我有包含异构数据的数据集。我想按某些列对组进行计数,而无需执行任何额外的操作,例如求和或平均。
然而,grpstats
函数需要我的数字数据字段:
>> grpstats(ds, {'Field1', 'Field2'}, {'numel'})
Error using dsgrpstats (line 256)
Data variables must numeric or logical.
Error in grpstats (line 135)
[varargout{1:nargout}] = dsgrpstats(x,group,whichstats,varargin{:});
如何克服?
更新
奇怪的是我还不能创建SSCCE!
小例子有效:
>> A={'Name', 'Gender'; 'Ann', 'female'; 'John', 'male'; 'Peter', 'male'}
B=cell2dataset(A,'ReadVarNames',true,'ReadObsNames',true)

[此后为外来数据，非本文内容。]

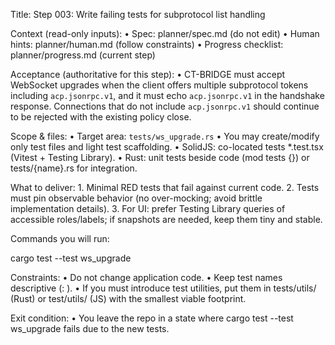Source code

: Title: Step 003: Write failing tests for subprotocol list handling

Context (read-only inputs):
	• Spec: planner/spec.md (do not edit)
	• Human hints: planner/human.md (follow constraints)
	• Progress checklist: planner/progress.md (current step)

Acceptance (authoritative for this step):
	• CT-BRIDGE must accept WebSocket upgrades when the client offers multiple subprotocol tokens including `acp.jsonrpc.v1`, and it must echo `acp.jsonrpc.v1` in the handshake response. Connections that do not include `acp.jsonrpc.v1` should continue to be rejected with the existing policy close.

Scope & files:
	• Target area: `tests/ws_upgrade.rs`
	• You may create/modify only test files and light test scaffolding.
	• SolidJS: co-located tests *.test.tsx (Vitest + Testing Library).
	• Rust: unit tests beside code (mod tests {}) or tests/{name}.rs for integration.

What to deliver:
	1. Minimal RED tests that fail against current code.
	2. Tests must pin observable behavior (no over-mocking; avoid brittle implementation details).
	3. For UI: prefer Testing Library queries of accessible roles/labels; if snapshots are needed, keep them tiny and stable.

Commands you will run:

cargo test --test ws_upgrade

Constraints:
	• Do not change application code.
	• Keep test names descriptive (<module>: <behavior>).
	• If you must introduce test utilities, put them in tests/utils/ (Rust) or test/utils/ (JS) with the smallest viable footprint.

Exit condition:
	• You leave the repo in a state where cargo test --test ws_upgrade fails due to the new tests.
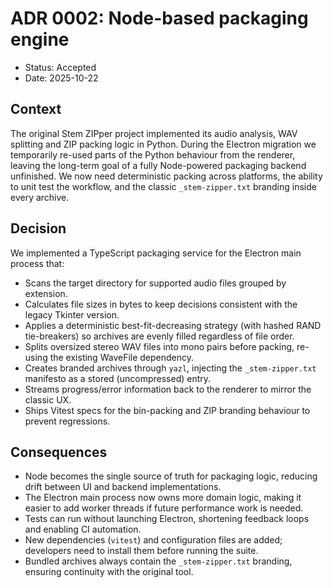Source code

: # ADR 0002: Node-based packaging engine

- Status: Accepted
- Date: 2025-10-22

## Context

The original Stem ZIPper project implemented its audio analysis, WAV splitting and ZIP packing logic in Python. During the Electron migration we temporarily re-used parts of the Python behaviour from the renderer, leaving the long-term goal of a fully Node-powered packaging backend unfinished. We now need deterministic packing across platforms, the ability to unit test the workflow, and the classic `_stem-zipper.txt` branding inside every archive.

## Decision

We implemented a TypeScript packaging service for the Electron main process that:

- Scans the target directory for supported audio files grouped by extension.
- Calculates file sizes in bytes to keep decisions consistent with the legacy Tkinter version.
- Applies a deterministic best-fit-decreasing strategy (with hashed RAND tie-breakers) so archives are evenly filled regardless of file order.
- Splits oversized stereo WAV files into mono pairs before packing, re-using the existing WaveFile dependency.
- Creates branded archives through `yazl`, injecting the `_stem-zipper.txt` manifesto as a stored (uncompressed) entry.
- Streams progress/error information back to the renderer to mirror the classic UX.
- Ships Vitest specs for the bin-packing and ZIP branding behaviour to prevent regressions.

## Consequences

- Node becomes the single source of truth for packaging logic, reducing drift between UI and backend implementations.
- The Electron main process now owns more domain logic, making it easier to add worker threads if future performance work is needed.
- Tests can run without launching Electron, shortening feedback loops and enabling CI automation.
- New dependencies (`vitest`) and configuration files are added; developers need to install them before running the suite.
- Bundled archives always contain the `_stem-zipper.txt` branding, ensuring continuity with the original tool.
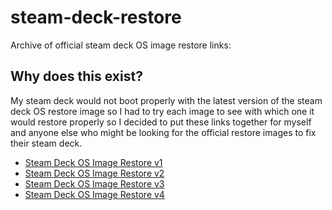 # steam-deck-restore

Archive of official steam deck OS image restore links:

## Why does this exist?

My steam deck would not boot properly with the latest version of the steam deck OS restore image so I had to try each image to see with which one it would restore properly so I decided to put these links together for myself and anyone else who might be looking for the official restore images to fix their steam deck.

- [Steam Deck OS Image Restore v1](https://steamdeck-images.steamos.cloud/recovery/steamdeck-recovery-1.img.bz2)
- [Steam Deck OS Image Restore v2](https://steamdeck-images.steamos.cloud/recovery/steamdeck-recovery-2.img.bz2)
- [Steam Deck OS Image Restore v3](https://steamdeck-images.steamos.cloud/recovery/steamdeck-recovery-3.img.bz2)
- [Steam Deck OS Image Restore v4](https://steamdeck-images.steamos.cloud/recovery/steamdeck-recovery-4.img.bz2)

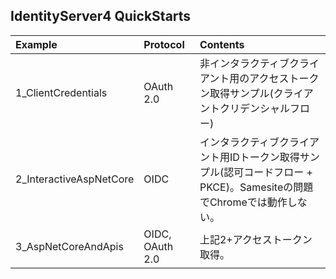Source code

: ## IdentityServer4 QuickStarts

|Example|Protocol|Contents|
|:--|:--|:--|
|1_ClientCredentials|OAuth 2.0|非インタラクティブクライアント用のアクセストークン取得サンプル(クライアントクリデンシャルフロー)|
|2_InteractiveAspNetCore|OIDC|インタラクティブクライアント用IDトークン取得サンプル(認可コードフロー + PKCE)。Samesiteの問題でChromeでは動作しない。|
|3_AspNetCoreAndApis|OIDC, OAuth 2.0|上記2+アクセストークン取得。|
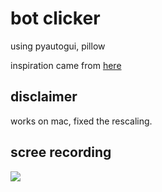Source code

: # bot clicker 
using pyautogui, pillow     

inspiration came from [here](https://www.reddit.com/r/Python/comments/c1zx5f/created_a_click_bot_after_reading_automate_boring/)     


## disclaimer

works on mac, fixed the rescaling. 

## scree recording
![](image/ss.gif)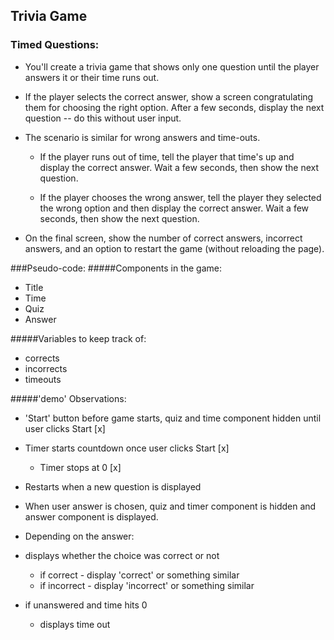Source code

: ## Trivia Game

### Timed Questions:

- You'll create a trivia game that shows only one question until the player answers it or their time runs out.

* If the player selects the correct answer, show a screen congratulating them for choosing the right option. After a few seconds, display the next question -- do this without user input.

* The scenario is similar for wrong answers and time-outs.

  - If the player runs out of time, tell the player that time's up and display the correct answer. Wait a few seconds, then show the next question.

  - If the player chooses the wrong answer, tell the player they selected the wrong option and then display the correct answer. Wait a few seconds, then show the next question.

* On the final screen, show the number of correct answers, incorrect answers, and an option to restart the game (without reloading the page).

###Pseudo-code:
#####Components in the game:

- Title
- Time
- Quiz
- Answer

#####Variables to keep track of:

- corrects
- incorrects
- timeouts

#####'demo' Observations:

- 'Start' button before game starts, quiz and time component hidden until user clicks Start [x]
- Timer starts countdown once user clicks Start [x]
  - Timer stops at 0 [x]
- Restarts when a new question is displayed
- When user answer is chosen, quiz and timer component is hidden and answer component is displayed.

- Depending on the answer:
- displays whether the choice was correct or not
  - if correct - display 'correct' or something similar
  - if incorrect - display 'incorrect' or something similar
- if unanswered and time hits 0
  - displays time out

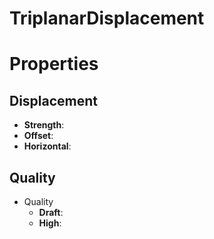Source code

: # TriplanarDisplacement


# Properties


## Displacement

- **Strength**: 
- **Offset**: 
- **Horizontal**: 

## Quality

- Quality
  - **Draft**: <desc>
  - **High**: <desc>



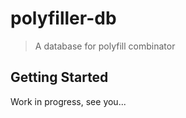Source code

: # polyfiller-db

> A database for polyfill combinator

## Getting Started

Work in progress, see you...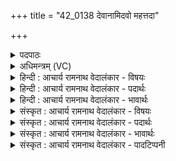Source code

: +++
title = "42_0138 देवानामिदवो महत्तदा"

+++
<details><summary>पदपाठः</summary>

दे꣣वा꣡ना꣢म्। इत्। अ꣡वः꣢꣯। म꣣ह꣢त्। तत्। आ। वृ꣣णीमहे। वय꣢म्। वृ꣡ष्णा꣢꣯म्। अ꣣स्म꣡भ्य꣢म्। ऊ꣣त꣡ये꣢। १३८।
</details>

<details><summary>अधिमन्त्रम् (VC)</summary>

- इन्द्रः
- कुसीदी काण्वः
- गायत्री
- षड्जः
- ऐन्द्रं काण्डम्
</details>

<details><summary>हिन्दी : आचार्य रामनाथ वेदालंकार - विषयः</summary>

अगले मन्त्र में परमात्मा से प्राप्तव्य रक्षण तथा विद्वानों से प्राप्तव्य ज्ञान की प्रार्थना करते हैं।
</details>

<details><summary>हिन्दी : आचार्य रामनाथ वेदालंकार - पदार्थः</summary>

पदार्थान्वय -  प्रथम—परमेश्वर के पक्ष में। इन्द्र परमेश्वर है, उसके दिव्य सामर्थ्य देव हैं। (देवानाम्) इन्द्र परमेश्वर के दिव्य सामर्थ्यों का (इत्) ही (अवः) संरक्षण (महत्) महान् है। (वृष्णाम्) सुखों की वर्षा करनेवाले उन दिव्य सामर्थ्यों के (तत्) उस संरक्षण को (वयम्) हम उपासक लोग (ऊतये) प्रगति के प्राप्त्यर्थ (अस्मभ्यम्) अपने लिए (आवृणीमहे) प्राप्त करते हैं॥ द्वितीय—विद्वानों के पक्ष में। इन्द्र आचार्य है, उसके विद्वान् शिष्य देव हैं। (देवानाम्) विद्वानों का (इत्) ही (अवः) शास्त्रज्ञान (महत्) विशाल होता है। (वृष्णाम्) विद्या की वर्षा करनेवाले उन विद्वानों के (तत्) उस शास्त्रज्ञान को (वयम्) हम अल्पश्रुत लोग (ऊतये) प्रगति के प्राप्त्यर्थ (अस्मभ्यम्) अपने लिए (आवृणीमहे) भजते हैं ॥४॥ इस मन्त्र में श्लेषालङ्कार है ॥४॥
</details>

<details><summary>हिन्दी : आचार्य रामनाथ वेदालंकार - भावार्थः</summary>

भावार्थ -  इन्द्र नाम से वेदों में जिसकी कीर्ति गायी गयी है, उस परमेश्वर के दिव्य सामर्थ्य बहुमूल्य हैं, जिनका संरक्षण पाकर क्षुद्र शक्तिवाला मनुष्य भी सब विघ्नों और संकटों को पार करके विविध कष्टों से आकुल भी इस संसार में सुरक्षित हो जाता है। अतः परमेश्वर के दिव्य सामर्थ्यों का संरक्षण सबको प्राप्त करना चाहिए। साथ ही विद्वान् लोग भी देव कहलाते हैं। उनका उपदेश सुनकर ज्ञानार्जन भी करना चाहिए ॥४॥
</details>

<details><summary>संस्कृत : आचार्य रामनाथ वेदालंकार - विषयः</summary>

अथ परमात्मनः प्राप्तव्यं रक्षणं, विद्वद्भ्यः प्राप्तव्यं ज्ञानं च प्रार्थ्यते।
</details>

<details><summary>संस्कृत : आचार्य रामनाथ वेदालंकार - पदार्थः</summary>

पदार्थान्वय -  प्रथमः—परमात्मपरः। इन्द्रः परमेश्वरः, तस्य दिव्यसामर्थ्यानि देवाः उच्यन्ते। (देवानाम्) इन्द्राख्यस्य परमेश्वरस्य दिव्यसामर्थ्यानाम् (इत्) एव (अवः) संरक्षणम् (महत्) महिमोपेतम् अस्ति। (वृष्णाम्) सुखवर्षकाणां तेषां दिव्यसामर्थ्यानाम् (तत्) अवः संरक्षणम् (वयम्) उपासकाः (ऊतये) प्रगतये। अव रक्षणगत्यादिषु, क्तिनि रूपम्। (अस्मभ्यम्) अस्मदर्थम् (आ वृणीमहे) सम्भजामहे। वृङ् सम्भक्तौ, क्र्यादिः॥ अथ द्वितीयः—विद्वत्परः। इन्द्रः आचार्यः, तस्य विद्वांसः शिष्याः देवाः उच्यन्ते। (देवानाम्) विदुषाम् (इत्) एव (अवः) शास्त्रज्ञानम्। अव धातोः रक्षणादिष्वर्थेषु अवगमोऽप्यर्थः पठितः। (महत्) विशालं भवति। अतः (वृष्णाम्) विद्यावर्षकाणां तेषाम् (तत्) अवः शास्त्रज्ञानम् (वयम्) अल्पश्रुताः जनाः (ऊतये) प्रगतये (अस्मभ्यम्) अस्मदर्थम् (आ वृणीमहे) स्वीकुर्मः ॥४॥
</details>

<details><summary>संस्कृत : आचार्य रामनाथ वेदालंकार - भावार्थः</summary>

भावार्थ -  इन्द्रनाम्ना वेदेषु गीतकीर्तेः परमेश्वरस्य दिव्यसामर्थ्यानि बहुमूल्यानि वर्तन्ते, येषां संरक्षणं प्राप्य क्षुद्रशक्तिरपि मनुजः सर्वान् विघ्नान् संकटांश्च तीर्त्वा विविधकष्टाकुलेऽप्यस्मिन् संसारे सुरक्षितो जायते। अतः परमेश्वरस्य दिव्यसामर्थ्यानां संरक्षणं सर्वैः प्रापणीयम्। किं च विद्वांसोऽपि देवा उच्यन्ते। तेषामुपदेशश्रवणेन ज्ञानार्जनमपि कर्त्तव्यम् ॥४॥
</details>

<details><summary>संस्कृत : आचार्य रामनाथ वेदालंकार - पादटिप्पनी</summary>

टिप्पनी -   १. ऋ० ८।८३।१, देवता विश्वेदेवाः।
</details>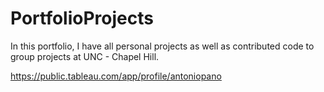 # PortfolioProjects

In this portfolio, I have all personal projects as well as contributed code to group projects at UNC - Chapel Hill.


https://public.tableau.com/app/profile/antoniopano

grpstats(B,{'Gender'},{'numel'})
A =
'Name' 'Gender'
'Ann' 'female'
'John' 'male'
'Peter' 'male'
B =
Gender
Ann 'female'
John 'male'
Peter 'male'
ans =
Gender GroupCount
female 'female' 1
male 'male' 2
这就是我要的。但在我的例子中,我得到
Error using dsgrpstats (line 256)
Data variables must numeric or logical.
并且应该做以下技巧
>> B.Dummy=ones(size(B,1),1)
B =
Gender Dummy
Ann 'female' 1
John 'male' 1
Peter 'male' 1
>> grpstats(B,{'Gender'},{'numel'},'DataVars',{'Dummy'})
ans =
Gender GroupCount numel_Dummy
female 'female' 1 1
male 'male' 2 2
更新 2 (CCSE)
我找到了。如果数据集包含嵌套元胞数组,则会发生错误:
A={'Name', 'Gender', 'Measurements'
'Chanel Iman Robinson', 'female', {32, 23, 33}
'Wilhelmina Cooper', 'female', {38, 24, 36}
'Arnold Schwarzenegger', 'male', {57, 33, 29}};
B=cell2dataset(A,'ReadVarNames',true,'ReadObsNames',true)
grpstats(B, {'Gender'}, {'numel'})